Ever since the collapse of the Soviet Union over twenty years ago Russo-Western relations have been one-way traffic, with the West demanding cooperation from Russia only on its terms and denouncing it when such cooperation was not forthcoming. Russia had expected, maybe naively, that in return for its constructive cooperation with the US over such areas like Libya it would receive assurances that political and military meddling in its security zones around its borders would cease. Instead, not only did such meddling not cease, it was dramatically increased.

The absence of reciprocity on any level has been further illustrated by Western responses to Russia’s extradition requests of a number of Russian fugitives. Since 2001, Britain has harboured the Chechen fighter, Akhmed Zakaev, refusing to submit him to Russian authorities to face trial on terrorism charges. In 2004, America granted asylum to another leading Chechen leader, Ilyas Akhmadov, foreign minister in the separatist Chechen government in the late 1990s, ignoring Moscow’s demand for his extradition on terrorism charges. It is not surprising, therefore, that from Moscow’s perspective, the West’s war on terror is duplicitous. In 2002, Moscow’s request of Britain for the extradition of the crooked Russian oligarch, Boris Berezovsky, to face charges of money-laundering, were dismissed by the British authorities, who had given him political asylum a year earlier. In 2013 in a carbon copy case, Britain granted asylum to the Russian banker Andrei Borodin who had fled Russia to escape embezzlement charges that even Interpol suspected were well grounded. Consequently Vladimir Putin’s refusal to submit to Washington Edward Snowden needs to be seen in a broader historical context to that presented by American propagandists.

Russia’s reaction to the West’s hostility in turn has attracted a torrent of Russophobia in Western political and media circles that is unprecedented even by Cold War standards. Whereas in America during the 1960s through to the 1980s there existed a fierce debate between hawks and doves over the level of belligerence that the West should adopt towards the Soviet Union, now there exists robust bi-partisanship for Russophobic political actions in both the political and media spheres.
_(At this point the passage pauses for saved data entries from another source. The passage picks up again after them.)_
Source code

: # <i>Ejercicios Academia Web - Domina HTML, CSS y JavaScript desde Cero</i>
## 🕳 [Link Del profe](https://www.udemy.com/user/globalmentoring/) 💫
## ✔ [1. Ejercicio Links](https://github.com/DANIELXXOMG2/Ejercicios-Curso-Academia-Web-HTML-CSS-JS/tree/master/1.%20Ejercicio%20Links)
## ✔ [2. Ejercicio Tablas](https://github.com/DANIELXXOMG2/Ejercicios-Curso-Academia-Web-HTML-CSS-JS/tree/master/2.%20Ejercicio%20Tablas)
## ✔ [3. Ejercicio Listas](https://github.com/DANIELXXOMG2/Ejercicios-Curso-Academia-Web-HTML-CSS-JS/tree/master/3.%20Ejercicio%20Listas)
Vladimir Putin in particular has been cast as America’s bogey man, with reasoned discussion on Russo-US relations almost totally suspended from the mainstream media. Gone from the scene too are the Democrat liberals and the peace brigade so prominent during the Vietnam war, having been either “shamed” into silence during America’s successive “patriotic” wars, or drawn into the anti-Putin war drum beat by the hysteria over Russia’s recently passed law restricting promotion of non-traditional sexual relations to minors.
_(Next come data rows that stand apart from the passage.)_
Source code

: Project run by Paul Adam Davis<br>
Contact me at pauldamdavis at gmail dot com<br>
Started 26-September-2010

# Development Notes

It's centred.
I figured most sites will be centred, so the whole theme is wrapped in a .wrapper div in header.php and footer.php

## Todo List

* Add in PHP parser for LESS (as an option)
Protecting Syria: what’s in it for Russia

Russia’s military and political ties with Syria go back to the 1950s, which Moscow maintained after the collapse of the Soviet Union. Russia has invested billions of dollars in Syria’s civilian and military infrastructures and vastly expanded and modernised its naval base in Tartus on the Mediterranean coast. By strengthening its ties with Syria, Russia has positioned itself as a major regional mediator without whose approval little can be achieved. In so doing it has antagonised America’s key regional powers, Saudi Arabia and Qatar – who also happen to be the two main sponsors of Sunni terrorism in Syria and beyond that threatens stability not only of other powers in the region, notably Iran and even Israel, but also of Muslim areas in Russia, like Chechnya and Central Asia. The West’s plan, however, of establishing total hegemony over the region as well as its long-established agenda of regime change in Iran, which victory in Syria would facilitate, overrides any purported “war on terror”.

Saudi Arabia’s widespread involvement in sponsoring Sunni terrorism was revealed in a leak of a meeting in the summer of 2013 between Vladimir Putin and the Saudi security head, Prince Bandar, during which Bandar informed Putin that if he did not abandon Syria he could give no guarantee to protect the Winter Olympics in Sochi. “The Chechen groups that threaten the security of the games,” he added chillingly, “are controlled by us.”
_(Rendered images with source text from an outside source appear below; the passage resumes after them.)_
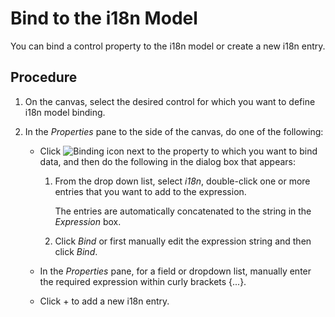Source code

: <!-- loio5e7ddc59038648bc88c5bb58bd7fcb3f -->

# Bind to the i18n Model

You can bind a control property to the i18n model or create a new i18n entry.



<a name="loio5e7ddc59038648bc88c5bb58bd7fcb3f__steps_zjy_zqt_tr"/>

## Procedure

1.  On the canvas, select the desired control for which you want to define i18n model binding.

2.  In the *Properties* pane to the side of the canvas, do one of the following:

    -   Click ![Binding icon](images/data_binding_button_852457c.jpg) next to the property to which you want to bind data, and then do the following in the dialog box that appears:
        1.  From the drop down list, select *i18n*, double-click one or more entries that you want to add to the expression.

            The entries are automatically concatenated to the string in the *Expression* box.

        2.  Click *Bind* or first manually edit the expression string and then click *Bind*.


    -   In the *Properties* pane, for a field or dropdown list, manually enter the required expression within curly brackets \{...\}.
    -   Click + to add a new i18n entry.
The extent to which Putin’s angry rebuttal of Bandar’s blackmail compelled the Saudi prince to let loose his terrorist clients on the Russian people is not known, though at least two terrorist attacks by Islamists did occur prior to the Sochi games, both in the southern city of Volgograd over 400 miles away from Sochi, which killed and injured scores, including children. Nor is it clear how many further terrorist attacks were foiled by Russia’s security forces.

A victory of radical Islamic groups in Syria, or at least a huge increase in their influence over Syrian politics, would have been guaranteed were it not for Russia’s and China’s consistent vetoing of UN Security Council resolutions authorising a Libya-like Nato plan to bomb Syria’s president, Bashar al-Assad, into submission. With an impasse reached, an alleged chemical attack on civilians by Assad’s forces in August 2013 nearly provoked the West into launching a bombing campaign without UN authorisation, the use of such weapons said to have breached the so-called “red line” that Obama had set a year earlier. Despite the war cries from Western capitals, there was no concrete evidence linking Assad to an attack. In fact, it looked suspiciously like a rebel operation to give Western forces a pretext to attack Assad.

However, war-weary after two decades of continual warfare and with Russia threatening to provide the Assad regime with a sophisticated anti-aircraft defence shield, Western populations had no appetite for another war, as was demonstrated by a defeat in the House of Commons for the British government’s plan to use military force in Syria. Enjoying little public support himself for unilateral military action in Syria, President Obama backed off from a similar vote in the American Congress. Russia had totally outmaneuvered Western leaders, its international authority having been strengthened further when its proposal to place Syria’s chemical weapons under international control was accepted by the United States.

Meanwhile, in Ukraine…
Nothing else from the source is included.